= Beginning of Section =

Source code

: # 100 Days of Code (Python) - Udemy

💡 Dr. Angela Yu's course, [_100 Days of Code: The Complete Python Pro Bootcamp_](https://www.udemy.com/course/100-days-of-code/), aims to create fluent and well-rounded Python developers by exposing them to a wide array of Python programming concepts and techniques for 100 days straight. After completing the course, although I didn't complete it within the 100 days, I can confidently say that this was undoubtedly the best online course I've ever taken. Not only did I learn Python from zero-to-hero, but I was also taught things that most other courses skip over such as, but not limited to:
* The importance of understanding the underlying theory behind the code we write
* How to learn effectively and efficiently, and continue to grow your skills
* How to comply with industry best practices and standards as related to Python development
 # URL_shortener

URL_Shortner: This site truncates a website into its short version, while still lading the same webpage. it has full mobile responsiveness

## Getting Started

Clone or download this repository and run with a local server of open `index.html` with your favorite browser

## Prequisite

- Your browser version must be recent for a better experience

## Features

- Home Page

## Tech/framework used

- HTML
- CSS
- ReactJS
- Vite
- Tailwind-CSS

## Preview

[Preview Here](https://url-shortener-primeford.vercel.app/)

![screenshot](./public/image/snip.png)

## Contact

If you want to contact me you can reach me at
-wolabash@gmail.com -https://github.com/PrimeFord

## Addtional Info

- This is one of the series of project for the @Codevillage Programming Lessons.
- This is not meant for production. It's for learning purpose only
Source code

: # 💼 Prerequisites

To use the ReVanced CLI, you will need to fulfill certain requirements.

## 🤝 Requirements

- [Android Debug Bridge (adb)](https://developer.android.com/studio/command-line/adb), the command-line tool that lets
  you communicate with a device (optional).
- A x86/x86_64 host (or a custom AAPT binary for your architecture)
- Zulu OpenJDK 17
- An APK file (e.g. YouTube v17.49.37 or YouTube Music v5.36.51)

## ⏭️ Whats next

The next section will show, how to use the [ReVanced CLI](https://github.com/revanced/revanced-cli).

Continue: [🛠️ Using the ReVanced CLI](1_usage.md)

= End of Section =

Keeping every character as it is, restate the lines above that run from the line with "## Prequisite" through the line with "If you want to contact me you can reach me at", both included, and nothing else.

## Prequisite

- Your browser version must be recent for a better experience

## Features

- Home Page

## Tech/framework used

- HTML
- CSS
- ReactJS
- Vite
- Tailwind-CSS

## Preview

[Preview Here](https://url-shortener-primeford.vercel.app/)

![screenshot](./public/image/snip.png)

## Contact

If you want to contact me you can reach me at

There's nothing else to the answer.